The control rod drive mechanism (CRDM) pressure housings are integral portions of the RPV.
The CRDM housings are welded to nozzles that are integrally forged as part of the RPV head.
The safe end to nozzle welds and safe end to control rod housing welds are inspected to ASME Class 1 requirements, as stated in FSAR Section 4.6.2. FSAR Section 3.5.1.2 states that a CRDM housing failure is non-credible. The CRDM housing is a Class 1 appurtenance per ASME Section III and is designed in accordance with 10 CFR 50.55a.
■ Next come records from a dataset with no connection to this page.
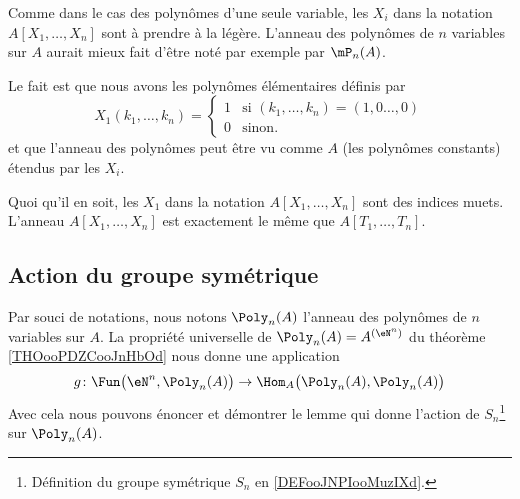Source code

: \begin{normaltext}
    Comme dans le cas des polynômes d'une seule variable, les \( X_i\) dans la notation \( A[X_1,\ldots, X_n]\) sont à prendre à la légère. L'anneau des polynômes de \( n\) variables sur \( A\) aurait mieux fait d'être noté par exemple par \( \mP_n(A)\).

    Le fait est que nous avons les polynômes élémentaires définis par
    \begin{equation}
        X_1(k_1,\ldots, k_n)=\begin{cases}
            1    &   \text{si } (k_1,\ldots, k_n)=(1,0\ldots, 0)\\
            0    &    \text{sinon. }
        \end{cases}
    \end{equation}
    et que l'anneau des polynômes peut être vu comme \( A\) (les polynômes constants) étendus par les \( X_i\).

    Quoi qu'il en soit, les \( X_1\) dans la notation \( A[X_1,\ldots, X_n]\) sont des indices muets. L'anneau \( A[X_1,\ldots, X_n]\) est exactement le même que \( A[T_1,\ldots, T_n]\).
\end{normaltext}

\subsection{Action du groupe symétrique}

Par souci de notations, nous notons \( \Poly_n(A)\) l'anneau des polynômes de \( n\) variables sur \( A\). La propriété universelle de \( \Poly_n(A)=A^{(\eN^n)}\) du théorème \ref{THOooPDZCooJnHbOd} nous donne une application
\begin{equation}
    g\colon \Fun\big(\eN^n,\Poly_n(A)\big)\to \Hom_A\big( \Poly_n(A),\Poly_n(A) \big)
\end{equation}
Avec cela nous pouvons énoncer et démontrer le lemme qui donne l'action de \( S_n\)\footnote{Définition du groupe symétrique \( S_n\) en \ref{DEFooJNPIooMuzIXd}.} sur \( \Poly_n(A)\).

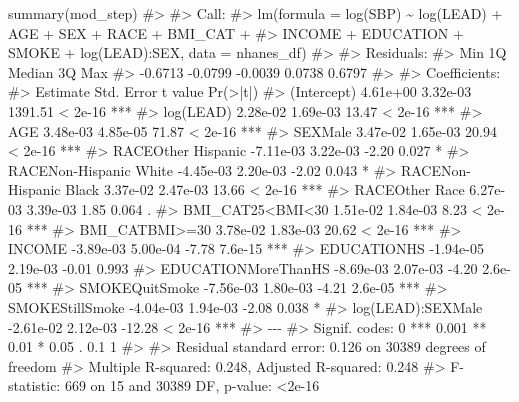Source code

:\documentclass[
  letterpaper,
]{krantz}
\makeatletter
\newenvironment{Shaded}{\begin{snugshade}}{\end{snugshade}}
\newcommand{\CommentTok}[1]{\textcolor[rgb]{0.37,0.37,0.37}{#1}}
\newcommand{\FunctionTok}[1]{\textcolor[rgb]{0.28,0.35,0.67}{#1}}
\newcommand{\NormalTok}[1]{\textcolor[rgb]{0.00,0.23,0.31}{#1}}
\newenvironment{kframe}{%
\medskip{}
\setlength{\fboxsep}{.8em}
 \def\at@end@of@kframe{}%
 \ifinner\ifhmode%
  \def\at@end@of@kframe{\end{minipage}}%
  \begin{minipage}{\columnwidth}%
 \fi\fi%
 \def\FrameCommand##1{\hskip\@totalleftmargin \hskip-\fboxsep
 \colorbox{shadecolor}{##1}\hskip-\fboxsep
     \hskip-\linewidth \hskip-\@totalleftmargin \hskip\columnwidth}%
 \MakeFramed {\advance\hsize-\width
   \@totalleftmargin\z@ \linewidth\hsize
   \@setminipage}}%
 {\par\unskip\endMakeFramed%
 \at@end@of@kframe}
\renewenvironment{Shaded}{\begin{kframe}}{\end{kframe}}
\makeatother
\begin{document}
\begin{Shaded}
\begin{Highlighting}[]
\FunctionTok{summary}\NormalTok{(mod\_step)}
\CommentTok{\#\textgreater{} }
\CommentTok{\#\textgreater{} Call:}
\CommentTok{\#\textgreater{} lm(formula = log(SBP) \textasciitilde{} log(LEAD) + AGE + SEX + RACE + BMI\_CAT + }
\CommentTok{\#\textgreater{}     INCOME + EDUCATION + SMOKE + log(LEAD):SEX, data = nhanes\_df)}
\CommentTok{\#\textgreater{} }
\CommentTok{\#\textgreater{} Residuals:}
\CommentTok{\#\textgreater{}     Min      1Q  Median      3Q     Max }
\CommentTok{\#\textgreater{} {-}0.6713 {-}0.0799 {-}0.0039  0.0738  0.6797 }
\CommentTok{\#\textgreater{} }
\CommentTok{\#\textgreater{} Coefficients:}
\CommentTok{\#\textgreater{}                         Estimate Std. Error t value Pr(\textgreater{}|t|)    }
\CommentTok{\#\textgreater{} (Intercept)             4.61e+00   3.32e{-}03 1391.51  \textless{} 2e{-}16 ***}
\CommentTok{\#\textgreater{} log(LEAD)               2.28e{-}02   1.69e{-}03   13.47  \textless{} 2e{-}16 ***}
\CommentTok{\#\textgreater{} AGE                     3.48e{-}03   4.85e{-}05   71.87  \textless{} 2e{-}16 ***}
\CommentTok{\#\textgreater{} SEXMale                 3.47e{-}02   1.65e{-}03   20.94  \textless{} 2e{-}16 ***}
\CommentTok{\#\textgreater{} RACEOther Hispanic     {-}7.11e{-}03   3.22e{-}03   {-}2.20    0.027 *  }
\CommentTok{\#\textgreater{} RACENon{-}Hispanic White {-}4.45e{-}03   2.20e{-}03   {-}2.02    0.043 *  }
\CommentTok{\#\textgreater{} RACENon{-}Hispanic Black  3.37e{-}02   2.47e{-}03   13.66  \textless{} 2e{-}16 ***}
\CommentTok{\#\textgreater{} RACEOther Race          6.27e{-}03   3.39e{-}03    1.85    0.064 .  }
\CommentTok{\#\textgreater{} BMI\_CAT25\textless{}BMI\textless{}30        1.51e{-}02   1.84e{-}03    8.23  \textless{} 2e{-}16 ***}
\CommentTok{\#\textgreater{} BMI\_CATBMI\textgreater{}=30          3.78e{-}02   1.83e{-}03   20.62  \textless{} 2e{-}16 ***}
\CommentTok{\#\textgreater{} INCOME                 {-}3.89e{-}03   5.00e{-}04   {-}7.78  7.6e{-}15 ***}
\CommentTok{\#\textgreater{} EDUCATIONHS            {-}1.94e{-}05   2.19e{-}03   {-}0.01    0.993    }
\CommentTok{\#\textgreater{} EDUCATIONMoreThanHS    {-}8.69e{-}03   2.07e{-}03   {-}4.20  2.6e{-}05 ***}
\CommentTok{\#\textgreater{} SMOKEQuitSmoke         {-}7.56e{-}03   1.80e{-}03   {-}4.21  2.6e{-}05 ***}
\CommentTok{\#\textgreater{} SMOKEStillSmoke        {-}4.04e{-}03   1.94e{-}03   {-}2.08    0.038 *  }
\CommentTok{\#\textgreater{} log(LEAD):SEXMale      {-}2.61e{-}02   2.12e{-}03  {-}12.28  \textless{} 2e{-}16 ***}
\CommentTok{\#\textgreater{} {-}{-}{-}}
\CommentTok{\#\textgreater{} Signif. codes:  0 \textquotesingle{}***\textquotesingle{} 0.001 \textquotesingle{}**\textquotesingle{} 0.01 \textquotesingle{}*\textquotesingle{} 0.05 \textquotesingle{}.\textquotesingle{} 0.1 \textquotesingle{} \textquotesingle{} 1}
\CommentTok{\#\textgreater{} }
\CommentTok{\#\textgreater{} Residual standard error: 0.126 on 30389 degrees of freedom}
\CommentTok{\#\textgreater{} Multiple R{-}squared:  0.248,  Adjusted R{-}squared:  0.248 }
\CommentTok{\#\textgreater{} F{-}statistic:  669 on 15 and 30389 DF,  p{-}value: \textless{}2e{-}16}
\end{Highlighting}
\end{Shaded}
\end{document}
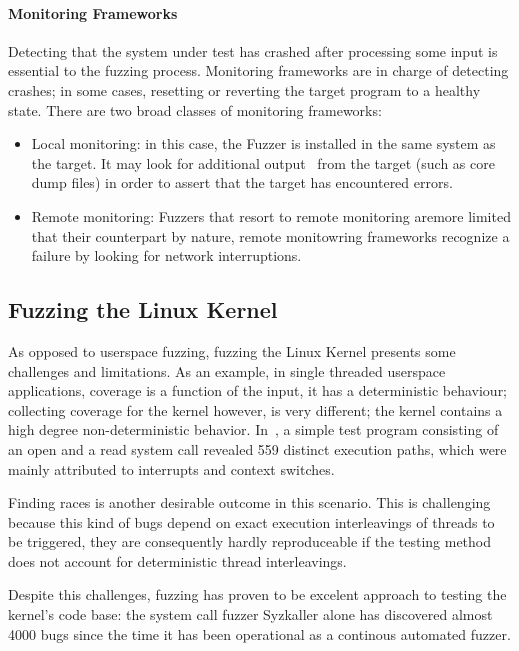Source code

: \paragraph{Monitoring Frameworks}

Detecting that the system under test has crashed after processing some input is essential to the fuzzing process.
Monitoring frameworks are in charge of detecting crashes; in some cases, resetting or reverting the target program to a healthy state.
There are two broad classes of monitoring frameworks\cite{mcnallyFuzzingStateArt2012}:

\begin{itemize}
    \item Local monitoring: in this case, the Fuzzer is installed in the same system as the target. It may look for additional output \
    from the target (such as core dump files) in order to assert that the target has encountered errors.
    \item Remote monitoring: Fuzzers that resort to remote monitoring aremore limited that their counterpart by nature, remote monitowring frameworks recognize a failure by looking for network interruptions.
\end{itemize}

\subsection{Fuzzing the Linux Kernel}\label{ss:fuzzingkernel}

As opposed to userspace fuzzing, fuzzing the Linux Kernel
presents some challenges and limitations. As an example, in single threaded
userspace applications, coverage is a function of the input, it has a
deterministic behaviour; collecting coverage for the kernel however, is
very different;  the kernel contains a high degree
non-deterministic behavior. In~\cite{okechInvestigatingExecutionPath2013}, a
simple test program consisting of an open and a read system call revealed
559 distinct execution paths, which were mainly attributed to interrupts and context switches.

Finding races is another desirable outcome in this scenario. This is
challenging because this kind of bugs depend on exact
execution interleavings of threads to be triggered, they are consequently hardly reproduceable if the testing method does not account for deterministic
thread interleavings.

Despite this challenges, fuzzing has proven to be excelent approach to testing the
kernel's code base: the system call fuzzer Syzkaller alone has discovered
almost  4000 bugs since the time it has been operational as a continous
automated fuzzer\cite{Syzbot}.

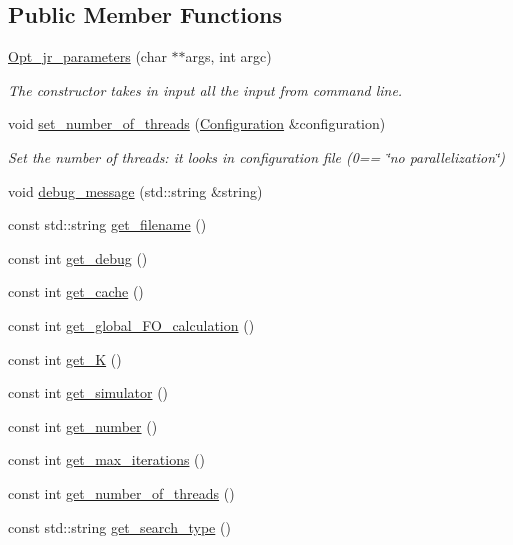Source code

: \subsection*{Public Member Functions}
\begin{DoxyCompactItemize}
\item 
\hyperlink{classOpt__jr__parameters_aae142f498b266523f275dba7a407326d}{Opt\-\_\-jr\-\_\-parameters} (char $\ast$$\ast$args, int argc)
\begin{DoxyCompactList}\small\item\em The constructor takes in input all the input from command line. \end{DoxyCompactList}\item 
void \hyperlink{classOpt__jr__parameters_a19769e398ca6969a851cc6584cfa4dd0}{set\-\_\-number\-\_\-of\-\_\-threads} (\hyperlink{classConfiguration}{Configuration} \&configuration)
\begin{DoxyCompactList}\small\item\em Set the number of threads\-: it looks in configuration file (0== \char`\"{}no parallelization\char`\"{}) \end{DoxyCompactList}\item 
void \hyperlink{classOpt__jr__parameters_a860bf209221b6c5e1c4394d1ae4a058f}{debug\-\_\-message} (std\-::string \&string)
\item 
const std\-::string \hyperlink{classOpt__jr__parameters_a7cef75cfec6d554805e311d7b4c37ef2}{get\-\_\-filename} ()
\item 
const int \hyperlink{classOpt__jr__parameters_ae22fb9f311cca37788ea5cf054e83aa7}{get\-\_\-debug} ()
\item 
const int \hyperlink{classOpt__jr__parameters_a38b9495684e078740fc009c7a25ef643}{get\-\_\-cache} ()
\item 
const int \hyperlink{classOpt__jr__parameters_a5437ef881f921ae81f5e3d93fbac7e2a}{get\-\_\-global\-\_\-\-F\-O\-\_\-calculation} ()
\item 
const int \hyperlink{classOpt__jr__parameters_a8b6c548de42e286a8848b198280aa2dc}{get\-\_\-\-K} ()
\item 
const int \hyperlink{classOpt__jr__parameters_a198ee52d6e6bd479255e57f3fe12af0b}{get\-\_\-simulator} ()
\item 
const int \hyperlink{classOpt__jr__parameters_a8bafd6844417b1f64ddefcf84fb726cb}{get\-\_\-number} ()
\item 
const int \hyperlink{classOpt__jr__parameters_a4666611fbf651a76876a0356ad204df1}{get\-\_\-max\-\_\-iterations} ()
\item 
const int \hyperlink{classOpt__jr__parameters_a186166286122c263aac7bb8fe56d6751}{get\-\_\-number\-\_\-of\-\_\-threads} ()
\item 
const std\-::string \hyperlink{classOpt__jr__parameters_a77f9d51e7183e9af98e6211f444ed6b4}{get\-\_\-search\-\_\-type} ()
\end{DoxyCompactItemize}
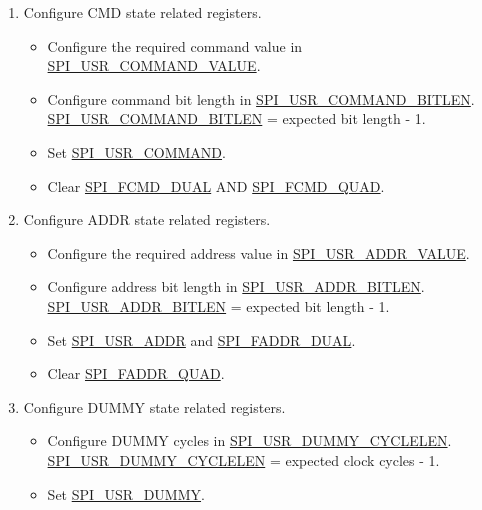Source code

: \documentclass[main\_\_EN.tex]{subfiles}
\begin{document}
\begin{enumerate}
    \item Configure CMD state related registers.
        \begin{itemize}
            \item Configure the required command value in \hyperref[fielddesc:SPIUSRCOMMANDVALUE]{SPI\_USR\_COMMAND\_VALUE}.
            \item Configure command bit length in \hyperref[fielddesc:SPIUSRCOMMANDBITLEN]{SPI\_USR\_COMMAND\_BITLEN}. \hyperref[fielddesc:SPIUSRCOMMANDBITLEN]{SPI\_USR\_COMMAND\_BITLEN} = expected bit length - 1.
            \item Set \hyperref[fielddesc:SPIUSRCOMMAND]{SPI\_USR\_COMMAND}.
            \item Clear \hyperref[fielddesc:SPIFCMDDUAL]{SPI\_FCMD\_DUAL} AND \hyperref[fielddesc:SPIFCMDQUAD]{SPI\_FCMD\_QUAD}.
        \end{itemize}

    \item Configure ADDR state related registers.
        \begin{itemize}
            \item Configure the required address value in \hyperref[fielddesc:SPIUSRADDRVALUE]{SPI\_USR\_ADDR\_VALUE}.
            \item Configure address bit length in \hyperref[fielddesc:SPIUSRADDRBITLEN]{SPI\_USR\_ADDR\_BITLEN}. \hyperref[fielddesc:SPIUSRADDRBITLEN]{SPI\_USR\_ADDR\_BITLEN} = expected bit length - 1.
            \item Set \hyperref[fielddesc:SPIUSRADDR]{SPI\_USR\_ADDR} and \hyperref[fielddesc:SPIFADDRDUAL]{SPI\_FADDR\_DUAL}.
            \item Clear \hyperref[fielddesc:SPIFADDRQUAD]{SPI\_FADDR\_QUAD}.
        \end{itemize}

    \item Configure DUMMY state related registers.
        \begin{itemize}
            \item Configure DUMMY cycles in \hyperref[fielddesc:SPIUSRDUMMYCYCLELEN]{SPI\_USR\_DUMMY\_CYCLELEN}. \hyperref[fielddesc:SPIUSRDUMMYCYCLELEN]{SPI\_USR\_DUMMY\_CYCLELEN} = expected clock cycles - 1.
            \item Set \hyperref[fielddesc:SPIUSRDUMMY]{SPI\_USR\_DUMMY}.
        \end{itemize}


\end{enumerate}
\end{document}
FSAR Section 3.9.3.1.2 describes the qualifications of the portions of the CRDM providing a RCPB function and FSAR Section 4.5.1.1 and FSAR Section 5.2.3 describe the materials for the pressure boundary portions of the CRDM.
Although NuScale does not consider a CRDM housing failure in the LOCA spectrum based on the discussion above, the inner diameter of the CRDM nozzle is bounded by the flow area of an
NuScale Nonproprietary inadvertent opening of a reactor vent valve analyzed in FSAR Section 15.6.6. In addition, consistent with Standard Review Plan 15.4.8, a failure of the CRDM housing is postulated to provide a limiting reactivity event. The rod ejection accident is analyzed in FSAR Section 15.4.8.
Impact on DCA:
There are no impacts to the DCA as a result of this response.